Fallopius was appointed professor of anatomy at Pisa, in the year 1548; and later, at the instance of the Grand Duke of Tuscany, Cosimo I., he received a professorship at Padua, as successor to Vesalius. Besides the chair of anatomy and surgery and of botany, he also held the office of superintendent of the new botanic garden in that city. Fallopius remained in Padua to the day of his death, which occurred in 1562. He was very properly succeeded by his favorite pupil, Fabricius ab Aquapendente, who had been for some time previously his anatomical demonstrator. His collected works, as published in Venice, 1606, embrace twenty-four treatises distributed in three folio volumes. Only one of his works was published during his lifetime, namely, his Observationes Anatomicae, Venice, 1561, which is considered one of his most valuable books, containing, as it does, most of his discoveries and his animadversions on the works of other anatomists.
This was written as a supplement to the anatomy of Vesalius, for it follows the same order, passes upon the same subjects, corrects the inaccuracies of the Vesalian treatise, and supplies what is wanting. Throughout the work Fallopius treats Vesalius with great respect, and never mentions him without an honorable title. Vesalius wrote an answer to this work, entitled, Observationum Fallopii examen, in which he acknowledges the courtesy of Fallopius, but, as argument progresses, appears to be out of temper.

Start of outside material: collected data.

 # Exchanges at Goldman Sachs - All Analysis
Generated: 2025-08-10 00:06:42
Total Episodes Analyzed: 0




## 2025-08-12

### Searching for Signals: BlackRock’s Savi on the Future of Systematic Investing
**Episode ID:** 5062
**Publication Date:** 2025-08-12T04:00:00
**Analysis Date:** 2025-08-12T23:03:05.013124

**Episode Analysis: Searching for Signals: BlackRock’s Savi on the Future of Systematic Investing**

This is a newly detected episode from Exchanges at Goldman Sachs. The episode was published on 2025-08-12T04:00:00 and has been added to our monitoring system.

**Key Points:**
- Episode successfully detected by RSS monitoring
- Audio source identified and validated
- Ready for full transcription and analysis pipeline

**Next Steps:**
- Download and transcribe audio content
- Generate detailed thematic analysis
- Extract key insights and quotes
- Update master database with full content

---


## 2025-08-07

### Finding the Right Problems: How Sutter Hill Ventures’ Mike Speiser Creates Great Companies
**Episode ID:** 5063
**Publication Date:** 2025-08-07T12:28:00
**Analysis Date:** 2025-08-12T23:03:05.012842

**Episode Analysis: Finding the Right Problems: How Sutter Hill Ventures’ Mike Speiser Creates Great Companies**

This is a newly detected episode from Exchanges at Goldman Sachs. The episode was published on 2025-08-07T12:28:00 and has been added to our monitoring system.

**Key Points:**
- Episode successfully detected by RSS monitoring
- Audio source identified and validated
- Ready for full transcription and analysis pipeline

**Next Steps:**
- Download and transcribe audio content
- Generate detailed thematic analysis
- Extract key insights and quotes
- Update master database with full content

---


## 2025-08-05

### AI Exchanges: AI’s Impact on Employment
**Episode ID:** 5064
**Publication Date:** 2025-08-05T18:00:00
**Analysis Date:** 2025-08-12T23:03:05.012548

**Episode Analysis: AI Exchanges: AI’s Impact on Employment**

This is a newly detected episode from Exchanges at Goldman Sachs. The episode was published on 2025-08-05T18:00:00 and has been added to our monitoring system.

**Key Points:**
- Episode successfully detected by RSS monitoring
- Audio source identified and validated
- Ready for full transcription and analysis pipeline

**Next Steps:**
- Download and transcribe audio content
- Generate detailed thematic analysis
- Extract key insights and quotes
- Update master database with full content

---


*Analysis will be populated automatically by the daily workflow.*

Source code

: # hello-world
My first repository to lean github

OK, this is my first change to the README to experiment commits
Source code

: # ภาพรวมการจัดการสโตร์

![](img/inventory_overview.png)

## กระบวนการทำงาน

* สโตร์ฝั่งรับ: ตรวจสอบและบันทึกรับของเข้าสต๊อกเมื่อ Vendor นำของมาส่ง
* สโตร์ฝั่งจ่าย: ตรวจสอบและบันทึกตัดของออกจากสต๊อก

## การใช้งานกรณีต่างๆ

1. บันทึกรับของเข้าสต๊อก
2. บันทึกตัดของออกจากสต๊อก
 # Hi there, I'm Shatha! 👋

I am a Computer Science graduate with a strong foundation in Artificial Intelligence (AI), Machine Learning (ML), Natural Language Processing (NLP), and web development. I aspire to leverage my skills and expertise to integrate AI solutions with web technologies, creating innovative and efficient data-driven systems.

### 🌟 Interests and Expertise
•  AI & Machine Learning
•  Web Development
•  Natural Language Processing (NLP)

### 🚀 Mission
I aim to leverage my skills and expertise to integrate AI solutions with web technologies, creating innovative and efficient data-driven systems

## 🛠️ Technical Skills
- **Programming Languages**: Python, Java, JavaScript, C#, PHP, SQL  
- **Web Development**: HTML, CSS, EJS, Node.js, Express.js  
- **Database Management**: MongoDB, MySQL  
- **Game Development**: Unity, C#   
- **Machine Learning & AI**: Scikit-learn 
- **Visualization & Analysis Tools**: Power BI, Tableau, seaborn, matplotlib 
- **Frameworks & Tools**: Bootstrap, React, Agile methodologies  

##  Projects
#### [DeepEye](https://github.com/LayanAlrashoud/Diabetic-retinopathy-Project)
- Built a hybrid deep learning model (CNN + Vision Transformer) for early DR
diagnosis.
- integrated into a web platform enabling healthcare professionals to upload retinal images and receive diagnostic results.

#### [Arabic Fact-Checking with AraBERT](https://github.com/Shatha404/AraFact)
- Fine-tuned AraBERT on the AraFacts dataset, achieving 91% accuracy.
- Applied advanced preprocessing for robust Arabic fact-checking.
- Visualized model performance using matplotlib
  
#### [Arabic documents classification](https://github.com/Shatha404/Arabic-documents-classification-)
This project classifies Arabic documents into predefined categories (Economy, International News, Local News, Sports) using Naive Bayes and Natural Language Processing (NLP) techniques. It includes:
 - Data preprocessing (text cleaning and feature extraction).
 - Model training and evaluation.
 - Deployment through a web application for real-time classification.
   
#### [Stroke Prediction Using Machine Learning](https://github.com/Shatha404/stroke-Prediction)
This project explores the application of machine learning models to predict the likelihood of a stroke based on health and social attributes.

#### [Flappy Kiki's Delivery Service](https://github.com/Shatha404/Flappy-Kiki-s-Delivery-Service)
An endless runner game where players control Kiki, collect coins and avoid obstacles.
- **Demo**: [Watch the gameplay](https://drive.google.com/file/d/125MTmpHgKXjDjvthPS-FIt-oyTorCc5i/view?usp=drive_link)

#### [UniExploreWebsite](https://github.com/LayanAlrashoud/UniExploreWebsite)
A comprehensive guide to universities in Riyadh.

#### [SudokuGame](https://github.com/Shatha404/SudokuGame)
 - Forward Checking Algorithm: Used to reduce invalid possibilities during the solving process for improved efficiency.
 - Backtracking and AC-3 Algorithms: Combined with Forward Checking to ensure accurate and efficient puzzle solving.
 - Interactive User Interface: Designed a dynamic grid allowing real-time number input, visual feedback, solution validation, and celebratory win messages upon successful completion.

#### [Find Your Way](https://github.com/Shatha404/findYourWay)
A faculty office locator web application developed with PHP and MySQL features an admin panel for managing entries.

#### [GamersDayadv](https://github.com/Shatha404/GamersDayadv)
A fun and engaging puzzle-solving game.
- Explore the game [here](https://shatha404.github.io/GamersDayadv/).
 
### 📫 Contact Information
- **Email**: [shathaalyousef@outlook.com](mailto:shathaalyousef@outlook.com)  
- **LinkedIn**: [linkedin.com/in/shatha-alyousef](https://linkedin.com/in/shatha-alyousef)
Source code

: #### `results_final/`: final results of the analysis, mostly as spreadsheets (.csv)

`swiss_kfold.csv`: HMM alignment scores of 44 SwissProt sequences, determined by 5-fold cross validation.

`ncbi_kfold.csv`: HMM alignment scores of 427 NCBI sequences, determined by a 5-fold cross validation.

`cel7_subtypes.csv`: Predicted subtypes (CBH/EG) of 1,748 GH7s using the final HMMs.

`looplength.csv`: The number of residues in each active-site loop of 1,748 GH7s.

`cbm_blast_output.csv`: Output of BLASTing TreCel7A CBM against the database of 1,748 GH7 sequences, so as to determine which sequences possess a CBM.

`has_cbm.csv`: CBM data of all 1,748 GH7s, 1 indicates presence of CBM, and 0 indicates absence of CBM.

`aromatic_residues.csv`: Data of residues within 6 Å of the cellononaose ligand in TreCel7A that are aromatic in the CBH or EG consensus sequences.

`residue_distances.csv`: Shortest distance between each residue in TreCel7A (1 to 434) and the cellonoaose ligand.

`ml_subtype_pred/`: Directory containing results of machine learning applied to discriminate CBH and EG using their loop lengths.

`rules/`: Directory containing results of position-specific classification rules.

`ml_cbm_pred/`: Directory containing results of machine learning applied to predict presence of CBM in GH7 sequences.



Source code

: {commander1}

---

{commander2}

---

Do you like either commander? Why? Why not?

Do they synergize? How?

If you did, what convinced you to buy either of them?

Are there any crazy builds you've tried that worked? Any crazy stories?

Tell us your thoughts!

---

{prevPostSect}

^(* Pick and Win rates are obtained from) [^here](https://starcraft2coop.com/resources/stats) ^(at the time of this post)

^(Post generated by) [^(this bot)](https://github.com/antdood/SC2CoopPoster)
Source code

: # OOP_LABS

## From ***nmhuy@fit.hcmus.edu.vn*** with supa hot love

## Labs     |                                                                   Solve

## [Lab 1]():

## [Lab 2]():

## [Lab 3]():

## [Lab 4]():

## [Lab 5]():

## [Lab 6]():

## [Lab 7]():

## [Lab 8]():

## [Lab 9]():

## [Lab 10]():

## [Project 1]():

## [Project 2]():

After the death of Fallopius it was thought that no successor except Vesalius could be found competent to fill his place. Accordingly Vesalius was chosen. The news of his appointment reached him while he was returning from a pilgrimage to Jerusalem. Unfortunately he was shipwrecked and perished, otherwise history would have afforded an example of the master filling the chair of the pupil.
John Philip Ingrassias
Ingrassias, who lived between the years 1510-1580, was a graduate of the celebrated Paduan School. He described minutely the anatomy of the ear, including the tympanum, fenestrae rotunda and ovalis, the cochlea, the semi-circular canals, and the tensor tympani muscle. His admiring pupils caused his portrait to be painted and placed in the Neapolitan School, with this inscription:—“To Philip Ingrassias, of Sicily, who, by his lectures, restored the science of true Medicine and Anatomy in Naples, his pupils have suspended this portrait as a mark of grateful remembrance”. Ingrassias was a voluminous writer, his chief work being a treatise on osteology, which was published twenty-three years after his death. When the plague depopulated Palermo, in 1575, his devotion was such as to earn for him the title of the Sicilian Hippocrates. Few men have been more earnest workers in medical science. If his fame as an anatomist has not equalled that of others, the cause is to be sought in the multiplicity of competitors, not in lack of zeal and ability.
INGRASSIAS
CHAPTER THIRTEENTH
Commentators and Plagiarists
Medical history furnishes numerous examples of literary theft. In many instances an entire set of anatomical plates has been pirated by unscrupulous publishers. In a few cases both text and plates have been appropriated by medical authors. The most notorious example of this form of theft was furnished by William Cowper (1666-1709), an English surgeon and anatomist, who, having secured three hundred copies of Bidloo’s set of one hundred and five anatomical plates, in 1697 issued the work[26] as his own. Cowper added a few original illustrations to the book.